К счастью, трое ещё не зашли вглубь посёлка, а не то вокруг вспыхнула бы паника.

Чёрная птица не проявила ни полкапли такта. Она облетела разок вокруг двух людей и одного призрака, уверенно села Сюаньминю на плечо и мягко щебетнула Сюаньминю, точно избалованно ластилась.

И вот теперь селяне посмотрели на это место и закричали ещё страшнее:

— Призрачная птица! И впрямь призрачная птица, смотрите, она зависла в воздухе!

— Да-да-да, точно там есть что-то, на что она может сесть, но там нет ничего! Как же она может висеть???

Изначально они использовали заклинание, скрывающее от глаз, чтобы войти в деревню незаметно, но вмешалась эта глупая птица, и они втроём теперь словно являли шествие — все в деревне не спускали с этого места глаз, насторожённые до предела; если бы не боялись молвы в духе: «С призрачной птицей шутки плохи», то, чего доброго, давно уже тыкали бы мётлами да вилами.

Как нарочно, глупая птица не успокоилась. Она, похоже, ничуть не боялась посторонних и, склонив голову набок, с любопытством смотрела на крестьян неподалёку. Пока они тряслись от страха, она снова внесла свою лепту, вскрикнув:

— Ах…

Крик был переменчивым и изломанным, с дрожанием на конце. Умоляющим о побоях.

Сюэ Сянь был чрезвычайно восприимчив к этому звуку, не сказав и двух слов, он побудил хозяина птицы запечатать эту несчастную штуковину талисманом запрета речи.

Чёрная птица замолчала.

Казалось, она рождена, чтобы быть не в ладах с Сюэ Сянем. Тараща чёрные блестящие горошины глаз на некоего дракона, что пропускал всё, как дующий мимо ушей ветер, она вздыбила перья и вытянула шею, собираясь клюнуть его острым клювом.

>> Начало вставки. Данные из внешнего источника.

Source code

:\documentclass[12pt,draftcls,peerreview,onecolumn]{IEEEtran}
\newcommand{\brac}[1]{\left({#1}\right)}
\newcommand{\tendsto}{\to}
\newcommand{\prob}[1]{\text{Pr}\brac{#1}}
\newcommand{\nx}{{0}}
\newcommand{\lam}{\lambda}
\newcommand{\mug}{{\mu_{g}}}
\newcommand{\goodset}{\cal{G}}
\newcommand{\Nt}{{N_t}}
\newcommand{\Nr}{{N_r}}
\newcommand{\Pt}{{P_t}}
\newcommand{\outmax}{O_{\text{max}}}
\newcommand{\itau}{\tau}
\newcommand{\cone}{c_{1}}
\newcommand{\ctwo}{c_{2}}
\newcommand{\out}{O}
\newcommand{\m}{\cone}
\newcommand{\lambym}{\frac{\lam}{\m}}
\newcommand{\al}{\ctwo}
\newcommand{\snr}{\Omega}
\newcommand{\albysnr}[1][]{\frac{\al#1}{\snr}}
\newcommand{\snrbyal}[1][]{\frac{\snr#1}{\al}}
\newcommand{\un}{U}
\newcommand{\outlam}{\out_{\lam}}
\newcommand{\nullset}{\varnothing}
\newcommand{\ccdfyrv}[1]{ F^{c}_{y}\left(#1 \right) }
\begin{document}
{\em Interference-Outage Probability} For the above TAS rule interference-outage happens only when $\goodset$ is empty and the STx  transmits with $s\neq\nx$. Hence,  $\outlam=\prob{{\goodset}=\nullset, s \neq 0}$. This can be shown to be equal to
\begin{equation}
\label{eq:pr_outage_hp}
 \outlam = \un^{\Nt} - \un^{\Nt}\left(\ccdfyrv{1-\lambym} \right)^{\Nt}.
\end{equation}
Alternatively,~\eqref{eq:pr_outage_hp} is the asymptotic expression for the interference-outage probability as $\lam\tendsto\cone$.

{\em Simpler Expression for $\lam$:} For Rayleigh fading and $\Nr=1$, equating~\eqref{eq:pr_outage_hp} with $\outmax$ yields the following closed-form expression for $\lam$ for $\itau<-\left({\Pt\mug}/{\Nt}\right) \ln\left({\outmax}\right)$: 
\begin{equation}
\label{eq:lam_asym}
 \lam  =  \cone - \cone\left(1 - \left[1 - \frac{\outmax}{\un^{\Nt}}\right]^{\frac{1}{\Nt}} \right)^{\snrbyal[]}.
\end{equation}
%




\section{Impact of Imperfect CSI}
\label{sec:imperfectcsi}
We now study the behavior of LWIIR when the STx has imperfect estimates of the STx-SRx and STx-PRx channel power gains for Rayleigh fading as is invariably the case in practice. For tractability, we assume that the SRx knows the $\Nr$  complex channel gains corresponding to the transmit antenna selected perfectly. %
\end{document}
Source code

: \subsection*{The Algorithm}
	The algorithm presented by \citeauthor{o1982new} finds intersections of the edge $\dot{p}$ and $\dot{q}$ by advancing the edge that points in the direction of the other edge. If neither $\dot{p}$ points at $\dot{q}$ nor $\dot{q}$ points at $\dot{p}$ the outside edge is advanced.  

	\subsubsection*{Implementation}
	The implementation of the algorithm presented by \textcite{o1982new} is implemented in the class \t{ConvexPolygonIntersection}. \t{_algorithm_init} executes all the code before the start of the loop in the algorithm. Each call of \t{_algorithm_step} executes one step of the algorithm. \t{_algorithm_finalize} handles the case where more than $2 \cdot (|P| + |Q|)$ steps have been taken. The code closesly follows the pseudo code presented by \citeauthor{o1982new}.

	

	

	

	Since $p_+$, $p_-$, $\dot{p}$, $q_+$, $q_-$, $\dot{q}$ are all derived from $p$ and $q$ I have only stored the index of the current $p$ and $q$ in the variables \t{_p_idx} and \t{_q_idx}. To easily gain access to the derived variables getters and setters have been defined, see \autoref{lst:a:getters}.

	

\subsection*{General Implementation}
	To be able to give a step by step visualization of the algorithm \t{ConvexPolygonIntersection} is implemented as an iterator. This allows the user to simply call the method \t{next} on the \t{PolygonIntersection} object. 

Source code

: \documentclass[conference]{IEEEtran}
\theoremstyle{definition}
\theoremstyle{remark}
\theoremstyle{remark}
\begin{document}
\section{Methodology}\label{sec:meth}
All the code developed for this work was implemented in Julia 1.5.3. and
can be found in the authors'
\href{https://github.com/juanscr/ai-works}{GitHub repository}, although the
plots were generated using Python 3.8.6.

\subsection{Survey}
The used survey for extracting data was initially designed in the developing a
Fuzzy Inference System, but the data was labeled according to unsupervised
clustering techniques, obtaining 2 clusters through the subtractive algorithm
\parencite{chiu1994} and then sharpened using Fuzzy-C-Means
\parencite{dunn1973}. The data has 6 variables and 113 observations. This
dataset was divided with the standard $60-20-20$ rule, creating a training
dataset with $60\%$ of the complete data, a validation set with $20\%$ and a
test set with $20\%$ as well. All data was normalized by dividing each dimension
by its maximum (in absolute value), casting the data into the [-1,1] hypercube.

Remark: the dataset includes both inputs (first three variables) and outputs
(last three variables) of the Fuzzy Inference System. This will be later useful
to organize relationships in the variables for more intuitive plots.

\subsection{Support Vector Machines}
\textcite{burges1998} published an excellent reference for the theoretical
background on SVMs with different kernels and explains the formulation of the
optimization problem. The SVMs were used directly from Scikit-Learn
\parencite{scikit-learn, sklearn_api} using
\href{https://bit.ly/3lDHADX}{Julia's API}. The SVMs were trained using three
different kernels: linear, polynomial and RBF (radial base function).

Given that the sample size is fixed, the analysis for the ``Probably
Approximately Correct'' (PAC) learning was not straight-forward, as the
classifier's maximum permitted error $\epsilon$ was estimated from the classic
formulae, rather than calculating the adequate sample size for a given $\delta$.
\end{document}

Руки Сюэ Сяня как раз так и чесались. Он тут же единым движением стиснул желтоватый клюв двумя пальцами, притянул её к себе и сказал тихо:

— Когда мне нечем заняться на досуге, я более всего люблю поймать охапку птиц и зажарить, чтобы съесть. В глуши же я не разборчив: сырая ли, приготовленная — всё равно, ощипал — и можно смаковать.

Чёрная птица молчала.

Подвергшаяся запугиваю жизнью и смертью, чёрная птица надолго застыла, как деревянный петух. Очень осторожно покачивая головой, она вытащила свой острый клюв из пальцев Сюэ Сяня, затем, сдерживая две слезы, посмотрела на Сюаньминя.

Увидев, что эта мелкая пернатая скотина, оказывается, ещё и знает, как жаловаться, Сюэ Сянь тотчас тоже поднял взгляд на Сюаньминя.

Сюаньминь молчал.

Величественный дракон — и вдруг в праздности дошёл до того, что обменивается клевками с птицей; тоже своего рода талант. Только и остаётся, что сказать — имя у Сюэ Сяня действительно не ошибочное[195].

Сюаньминь, вероятно, никак не думал, что очутится в подобном положении — под ударом с двух сторон, — и в значительной мере растерял слова.

Не то чтобы Сюэ Сянь в самом деле хотел бороться за первенство с этим птичьим отродьем, он лишь собирался использовать этот повод, чтобы перетянуть чуть странную атмосферу между ним и Сюаньминем на правильный путь. В конце концов, Сюаньминь не заговаривал ни разу за всю дорогу, буквально ещё более молчаливый, чем прежде.

Однако едва он уставился на Сюаньминя на мгновение, как увидел, что Сюаньминь окинул его взглядом и поднял руку, плотно закрыв ему глаза.

Ладонь Сюаньминя была ничуть не мягкой, и из-за худощавости фаланги пальцев упирались Сюэ Сяню в надбровные дуги и переносицу. И неизвестно, насколько отточенным было его заклинание для избавления от грязи — пускай в бамбуковом доме, поражённый слюной дракона, он всю ночь обливался потом, рука его тем не менее была как и прежде сухой и чистой, даже пахла травами и деревьями из дикого леса — аромат лёгкий и тепловатый.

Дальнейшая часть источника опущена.